A new model of cooperation?

The emerging question is whether going backwards towards the vertically integrated model of the energy industry is preferable to the DECC’s piecemeal energy policies and continuous market interventions. Both Helm and Pollitt discourage it.
“There is still a choice between a form of managed competition, and the picking of winners by the government,” says Helm. “The choice of the competitive route would require an emphasis on carbon pricing, a willingness to have a renewables/low carbon-wide auction, and open capacity contract auctions,” he argues.An obstacle to Helm’s suggestions is that no country alone can easily build a successful carbon pricing system. Pollitt rather addresses this difficulty in saying: “Other countries should note that the EMR is the well-intentioned, but misguided, result of a failure of the EU Emissions Trading System to deliver a pathway to significant decarbonization.” Nevertheless, Pollitt’s work suggests that public involvement in the electricity sector is on the way back and can coexist with liberalized markets. The challenge, he suggests, is not between full state and full private ownership, but to maintain the benefits of both and encourage innovation in new organizational forms.
“I think that an obvious example is the area of government involvement in extra-large energy projects. Thus, the Hinckley Point C nuclear plant is receiving large financial guarantees from the U.K. government to support investment by French and Chinese government-owned companies. A better sharing of both risk and return would have been a joint venture between EDF and a U.K. government special purpose company. This would have allowed the U.K. taxpayer to better share in the upside if the project was completed as planned, and would have reduced appropriation risks for other investors.
By contrast, more local authority shareholder involvement in local energy projects would ensure more public engagement with, and local sharing of, benefits from small-scale renewable projects,” said Pollitt.
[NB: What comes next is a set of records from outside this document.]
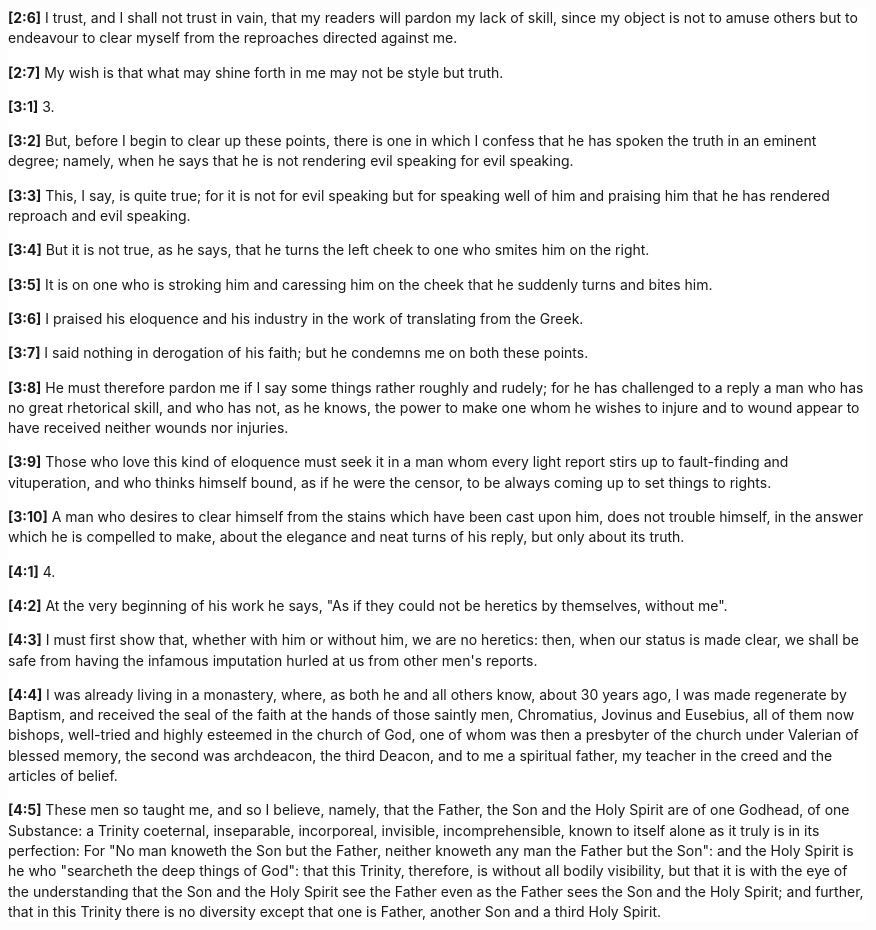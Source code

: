 **[2:6]** I trust, and I shall not trust in vain, that my readers will pardon my lack of skill, since my object is not to amuse others but to endeavour to clear myself from the reproaches directed against me.

**[2:7]** My wish is that what may shine forth in me may not be style but truth.

**[3:1]** 3.

**[3:2]** But, before I begin to clear up these points, there is one in which I confess that he has spoken the truth in an eminent degree; namely, when he says that he is not rendering evil speaking for evil speaking.

**[3:3]** This, I say, is quite true; for it is not for evil speaking but for speaking well of him and praising him that he has rendered reproach and evil speaking.

**[3:4]** But it is not true, as he says, that he turns the left cheek to one who smites him on the right.

**[3:5]** It is on one who is stroking him and caressing him on the cheek that he suddenly turns and bites him.

**[3:6]** I praised his eloquence and his industry in the work of translating from the Greek.

**[3:7]** I said nothing in derogation of his faith; but he condemns me on both these points.

**[3:8]** He must therefore pardon me if I say some things rather roughly and rudely; for he has challenged to a reply a man who has no great rhetorical skill, and who has not, as he knows, the power to make one whom he wishes to injure and to wound appear to have received neither wounds nor injuries.

**[3:9]** Those who love this kind of eloquence must seek it in a man whom every light report stirs up to fault-finding and vituperation, and who thinks himself bound, as if he were the censor, to be always coming up to set things to rights.

**[3:10]** A man who desires to clear himself from the stains which have been cast upon him, does not trouble himself, in the answer which he is compelled to make, about the elegance and neat turns of his reply, but only about its truth.

**[4:1]** 4.

**[4:2]** At the very beginning of his work he says, "As if they could not be heretics by themselves, without me".

**[4:3]** I must first show that, whether with him or without him, we are no heretics: then, when our status is made clear, we shall be safe from having the infamous imputation hurled at us from other men's reports.

**[4:4]** I was already living in a monastery, where, as both he and all others know, about 30 years ago, I was made regenerate by Baptism, and received the seal of the faith at the hands of those saintly men, Chromatius, Jovinus and Eusebius, all of them now bishops, well-tried and highly esteemed in the church of God, one of whom was then a presbyter of the church under Valerian of blessed memory, the second was archdeacon, the third Deacon, and to me a spiritual father, my teacher in the creed and the articles of belief.

**[4:5]** These men so taught me, and so I believe, namely, that the Father, the Son and the Holy Spirit are of one Godhead, of one Substance: a Trinity coeternal, inseparable, incorporeal, invisible, incomprehensible, known to itself alone as it truly is in its perfection: For "No man knoweth the Son but the Father, neither knoweth any man the Father but the Son": and the Holy Spirit is he who "searcheth the deep things of God": that this Trinity, therefore, is without all bodily visibility, but that it is with the eye of the understanding that the Son and the Holy Spirit see the Father even as the Father sees the Son and the Holy Spirit; and further, that in this Trinity there is no diversity except that one is Father, another Son and a third Holy Spirit.
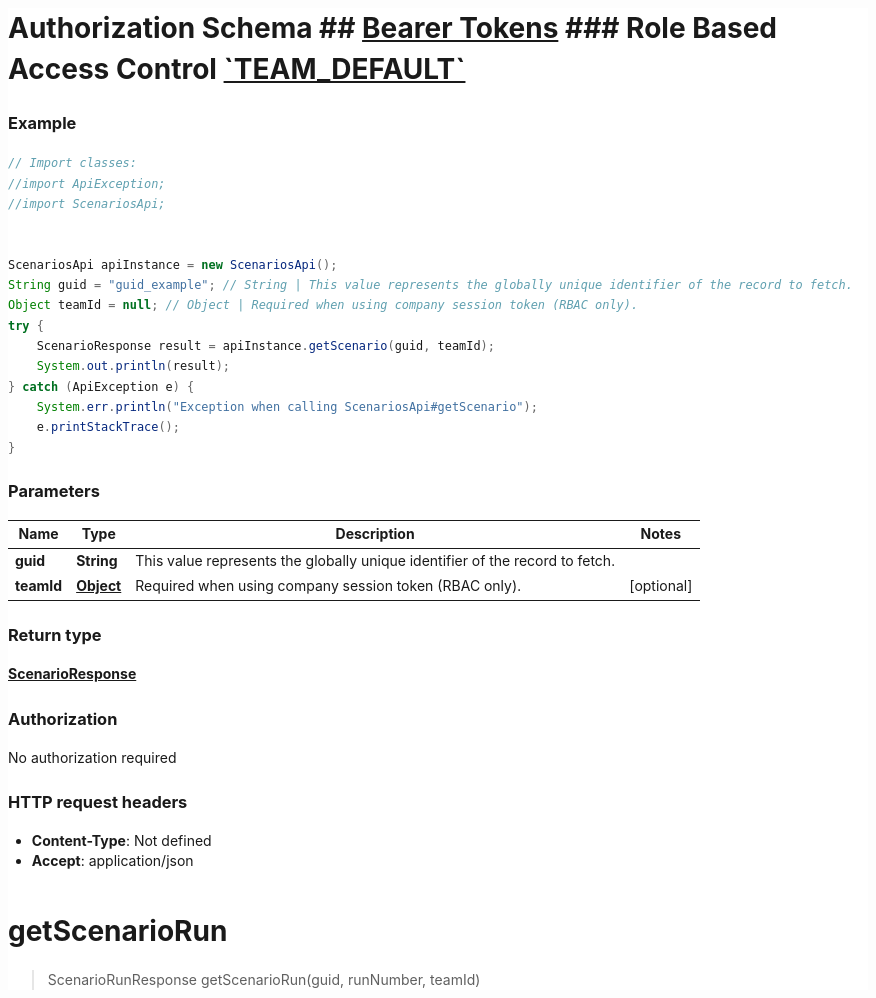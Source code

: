 # Authorization Schema ## [__Bearer Tokens__](https://www.gremlin.com/docs/api-reference/examples/#authentication-and-access-tokens) ### Role Based Access Control [&#x60;TEAM_DEFAULT&#x60;](https://www.gremlin.com/docs/user-management/access-control/#privileges) 

### Example
```java
// Import classes:
//import ApiException;
//import ScenariosApi;


ScenariosApi apiInstance = new ScenariosApi();
String guid = "guid_example"; // String | This value represents the globally unique identifier of the record to fetch.
Object teamId = null; // Object | Required when using company session token (RBAC only).
try {
    ScenarioResponse result = apiInstance.getScenario(guid, teamId);
    System.out.println(result);
} catch (ApiException e) {
    System.err.println("Exception when calling ScenariosApi#getScenario");
    e.printStackTrace();
}
```

### Parameters

Name | Type | Description  | Notes
------------- | ------------- | ------------- | -------------
 **guid** | **String**| This value represents the globally unique identifier of the record to fetch. |
 **teamId** | [**Object**](.md)| Required when using company session token (RBAC only). | [optional]

### Return type

[**ScenarioResponse**](ScenarioResponse.md)

### Authorization

No authorization required

### HTTP request headers

 - **Content-Type**: Not defined
 - **Accept**: application/json

<a name="getScenarioRun"></a>
# **getScenarioRun**
> ScenarioRunResponse getScenarioRun(guid, runNumber, teamId)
The major reform still to come

Those who believe that the EMR represents a major redesign of the electricity market, as the government suggests, are misguided. Markets have always been evolving and will continue to do so. But specifically in the electricity sector there are some groundbreaking changes that have taken place, and which continue to unfold, that a major reform will soon be needed to address them.
The current market design is based on marginal cost electricity pricing, the absence of electricity storage and a passive demand side, Helm says. But all three characteristics are now rapidly changing. New generation technologies, notably next generation solar, are overwhelmingly zero marginal cost ones.
Large-scale storage will also disrupt the current energy market design, which requires a central grid backed up by large, often idle, power plants. And finally, IT may soon alter the electricity consumer from a passive player to an active demand-side manager. Electricity policy in the coming years will require a real, fundamental reform that addresses these challenges and not just combines existing tools in a piecemeal way. But one thing remains certain: Solar PV will be part of this new reality.